Oil. Our modern economy can’t exist without it. It powers our transportation, feeds our growing population, provides a cornucopia of plastic products (and oceans of plastic waste), precipitates wars, fouls our environment, and burning it raises sea levels. Our cultural response to the black, sticky stuff is equally complex and internally contradictory. With offshore drilling back in the news, it’s worth thinking about what we’re willing to accept in exchange for oil.

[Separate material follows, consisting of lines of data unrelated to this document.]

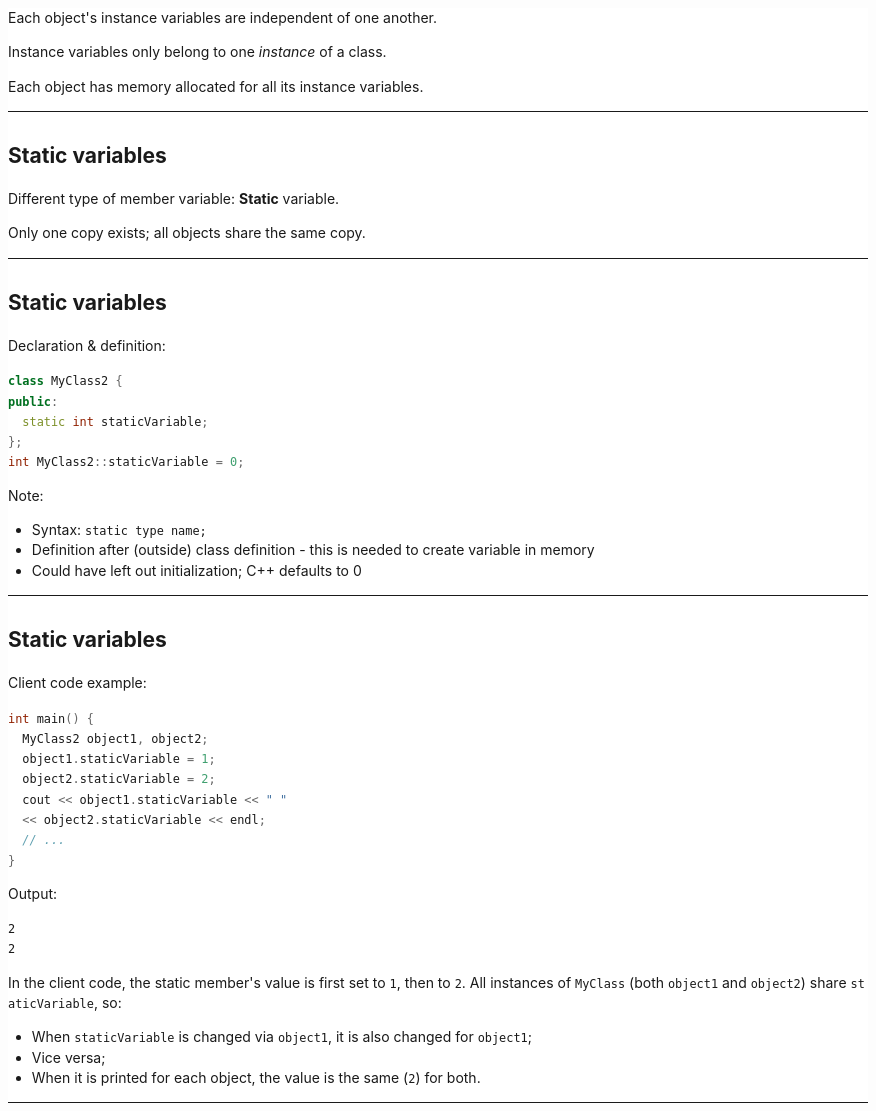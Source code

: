 Each object's instance variables are independent of one another.

Instance variables only belong to one *instance* of a class.

Each object has memory allocated for all its instance variables.

---

## Static variables

Different type of member variable: **Static** variable.

Only one copy exists; all objects share the same copy.

---

## Static variables

Declaration & definition:
```c++
class MyClass2 {
public:
  static int staticVariable;
};
int MyClass2::staticVariable = 0;
```
Note:
- Syntax: `static type name;`
- Definition after (outside) class definition - this is needed to create variable in memory
- Could have left out initialization; C++ defaults to 0

---

## Static variables

Client code example:
```c++
int main() {
  MyClass2 object1, object2;
  object1.staticVariable = 1;
  object2.staticVariable = 2;
  cout << object1.staticVariable << " "
  << object2.staticVariable << endl;
  // ...
}
```
Output:
```
2
2
```


In the client code, the static member's value is first set to `1`, then to `2`. All instances of `MyClass` (both `object1` and `object2`) share `staticVariable`, so:
- When `staticVariable` is changed via `object1`, it is also changed for `object1`;
- Vice versa;
- When it is printed for each object, the value is the same (`2`) for both.

---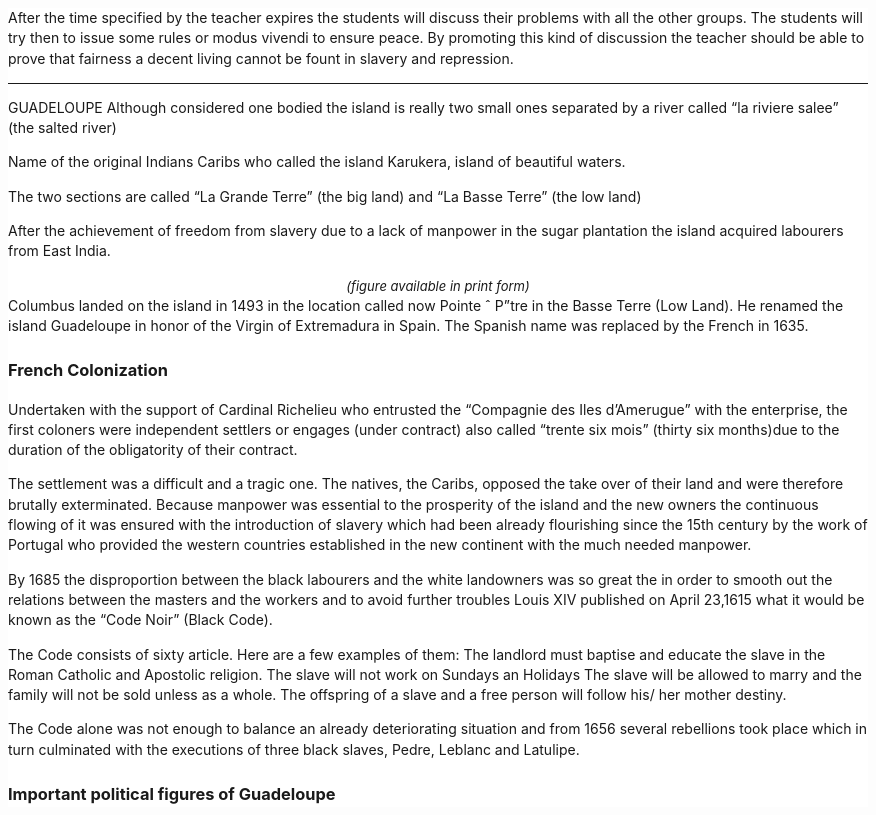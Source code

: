 </dt>
</dt>
</dl>
</blockquote>
After the time specified by the teacher expires the students will discuss their problems with all the other groups. The students will try then to issue some rules or modus vivendi to ensure peace. By promoting this kind of discussion the teacher should be able to prove that fairness a decent living cannot be fount in slavery and repression.
<hr/>
GUADELOUPE
Although considered one bodied the island is really two small ones separated by a river called “la riviere salee” (the salted river)
<p>
Name of the original Indians Caribs who called the island Karukera, island of beautiful waters.
</p>
<p>
The two sections are called “La Grande Terre” (the big land) and “La Basse Terre” (the low land)
</p>
<p>
After the achievement of freedom from slavery due to a lack of manpower in the sugar plantation the island acquired labourers from East India.
</p>
<center>
<i>
<font size="-1">
(figure available in print form)
</font>
</i>
</center>
Columbus landed on the island in 1493 in the location called now Pointe ˆ P”tre in the Basse Terre (Low Land). He renamed the island Guadeloupe in honor of the Virgin of Extremadura in Spain. The Spanish name was replaced by the French in 1635.
<h3>
French Colonization
</h3>
Undertaken with the support of Cardinal Richelieu who entrusted the “Compagnie des Iles d’Amerugue” with the enterprise, the first coloners were independent settlers or engages (under contract) also called “trente six mois” (thirty six months)due to the duration of the obligatority of their contract.
<p>
The settlement was a difficult and a tragic one. The natives, the Caribs, opposed the take over of their land and were therefore brutally exterminated. Because manpower was essential to the prosperity of the island and the new owners the continuous flowing of it was ensured with the introduction of slavery which had been already flourishing since the 15th century by the work of Portugal who provided the western countries established in the new continent with the much needed manpower.
</p>
<p>
By 1685 the disproportion between the black labourers and the white landowners was so great the in order to smooth out the relations between the masters and the workers and to avoid further troubles Louis XIV published on April 23,1615 what it would be known as the “Code Noir” (Black Code).
</p>
<p>
The Code consists of sixty article. Here are a few examples of them: The landlord must baptise and educate the slave in the Roman Catholic and Apostolic religion. The slave will not work on Sundays an Holidays The slave will be allowed to marry and the family will not be sold unless as a whole. The offspring of a slave and a free person will follow his/ her mother destiny.
</p>
<p>
The Code alone was not enough to balance an already deteriorating situation and from 1656 several rebellions took place which in turn culminated with the executions of three black slaves, Pedre, Leblanc and Latulipe.
</p>
<h3>
Important political figures of Guadeloupe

Louisiana is one of the states most involved with the benefits – and costs – of the American oil industry. At the intersection of the Mississippi River and the Gulf of Mexico, where offshore drilling is a major part of the economy, residents of Louisiana depend on oil not just to keep them in vehicles, food, and plastic, but also jobs. Unfortunately, both the ecological cost of oil consumption and the companies involved in offshore drilling are directly and negatively impacting Louisiana.
In March, the Fifth U.S. Circuit Court of Appeals stopped a 2013 lawsuit by the Southeast Louisiana Flood Protection Authority against several major players in the oil and gas industry. The lawsuit alleged that the collective actions of 92 oil and gas companies caused erosion of coastal lands, leaving southern Louisiana increasingly vulnerable to flooding, damage, and loss from hurricanes and tropical storms (which, themselves, are expected to increase in number and severity in a changing climate). The Flood Protection Authority asserted that the industry was responsible for backfilling and restoring canals dredged into sensitive wetlands once they were finished with them, but the court dismissed the case based upon jurisdiction and a lack of an implied legal duty on the part of the industry to clean up its own mess. If it’s going to get done, it’s up to the taxpayers to subsidize corporations by taking on the costs, but not the profits, of doing business.

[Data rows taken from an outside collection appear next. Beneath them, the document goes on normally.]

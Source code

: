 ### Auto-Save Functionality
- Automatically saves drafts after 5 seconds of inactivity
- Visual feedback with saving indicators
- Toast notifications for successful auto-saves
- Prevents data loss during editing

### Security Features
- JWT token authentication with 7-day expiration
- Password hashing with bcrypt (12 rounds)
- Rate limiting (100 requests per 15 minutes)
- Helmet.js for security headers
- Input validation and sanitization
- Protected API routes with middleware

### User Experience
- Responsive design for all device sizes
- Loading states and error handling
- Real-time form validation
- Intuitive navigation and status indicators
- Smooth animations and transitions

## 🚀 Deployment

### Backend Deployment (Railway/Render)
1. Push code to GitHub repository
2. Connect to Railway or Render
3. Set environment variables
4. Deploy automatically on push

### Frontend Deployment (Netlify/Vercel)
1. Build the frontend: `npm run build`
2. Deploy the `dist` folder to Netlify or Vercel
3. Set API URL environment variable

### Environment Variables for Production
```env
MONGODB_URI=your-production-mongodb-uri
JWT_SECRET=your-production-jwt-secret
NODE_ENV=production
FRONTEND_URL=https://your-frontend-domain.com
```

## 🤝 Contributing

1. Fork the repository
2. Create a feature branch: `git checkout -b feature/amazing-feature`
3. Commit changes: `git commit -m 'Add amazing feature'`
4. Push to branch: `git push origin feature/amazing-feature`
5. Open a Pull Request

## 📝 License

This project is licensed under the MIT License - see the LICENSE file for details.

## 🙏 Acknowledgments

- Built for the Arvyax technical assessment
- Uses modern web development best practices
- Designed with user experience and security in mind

Over to the east, Florida has its own offshore drilling troubles. Florida’s waters yield very little oil, just 0.1% of our domestic production. It makes sense, then, for Florida to concentrate on the other, more lucrative economic benefits of its stunning coastline, such as tourism. Currently, Florida bans offshore drilling for 225 miles, so that its scenic beauty won’t be ruined by ugly oil rigs. Legislation introduced in Congress would roll back that moratorium and give other states incentives to expand drilling, but nevertheless, Florida persists.
Florida is justified in its worry over the legislative agenda of the Trump administration. One of the multitude of executive orders signed by Trump recently takes aim at Obama-era protections against new offshore drilling in the Arctic, Atlantic, and Pacific oceans as well as related safety regulations. A coalition of environmental groups led by the legal firm Earthjustice filed suit against the Trump administration, claiming that he has no authority to withdraw protections for bodies of water that have been reserved under the Outer Continental Shelf Lands Act. Of course, the American Petroleum Institute disagrees.

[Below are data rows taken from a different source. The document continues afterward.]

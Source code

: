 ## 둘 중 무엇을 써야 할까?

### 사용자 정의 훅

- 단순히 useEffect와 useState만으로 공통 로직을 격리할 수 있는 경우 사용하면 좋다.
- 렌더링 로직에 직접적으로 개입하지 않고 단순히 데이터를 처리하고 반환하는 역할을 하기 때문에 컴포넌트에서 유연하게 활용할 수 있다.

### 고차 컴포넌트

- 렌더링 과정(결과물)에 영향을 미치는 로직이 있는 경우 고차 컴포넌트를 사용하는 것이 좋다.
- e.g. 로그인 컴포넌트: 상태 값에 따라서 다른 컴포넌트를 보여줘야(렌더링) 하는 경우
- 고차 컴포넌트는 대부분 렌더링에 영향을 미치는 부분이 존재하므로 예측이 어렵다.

In our scramble to suck up enough oil to keep the economy going, we would do well to remember that these companies are not saints. Just as they fought to avoid cleaning up their mess in Louisiana, they also fail at self-regulation. While previous giant spills like Deepwater Horizon and even Exxon-Valdez are “gifts” that keep on giving, every day offshore drilling operations spill enough oil to be seen from space. In fact, that’s how a lot of cheaters are caught. A report released last March showed 479 offshore drilling accidents in the Gulf in 2016, or about nine spills every week. Officially, this meant about 18,000 gallons of oil and chemicals into the Gulf. However, SkyTruth, a nonprofit watchdog organization that uses satellite data to check up on the oil industry, claims that the spills leaked closer to 875,000 gallons – and that’s on the low side. Can you imagine how much worse a further deregulated oil industry would be?
While many Louisianans accept environmental degradation as an inevitable fact of modern life, and so many of the rest of us don’t think about it at all (as long as the cars, food, and plastic keep flowing), how happy does modern life make us after all? A lot of that oil, for which people pay in degraded coastlines, health problems, and increased taxation for cleanups, goes to make stuff like unnecessary and wasteful packaging, and is soon thrown away in a landfill or incinerated. Even more goes to produce food that is never eaten or to transport imported goods that could have created local jobs if produced nearby. What if this expensive, technology-driven, oil-soaked modern life undermines, instead of enhances, the happiness for which we’ve given up so much?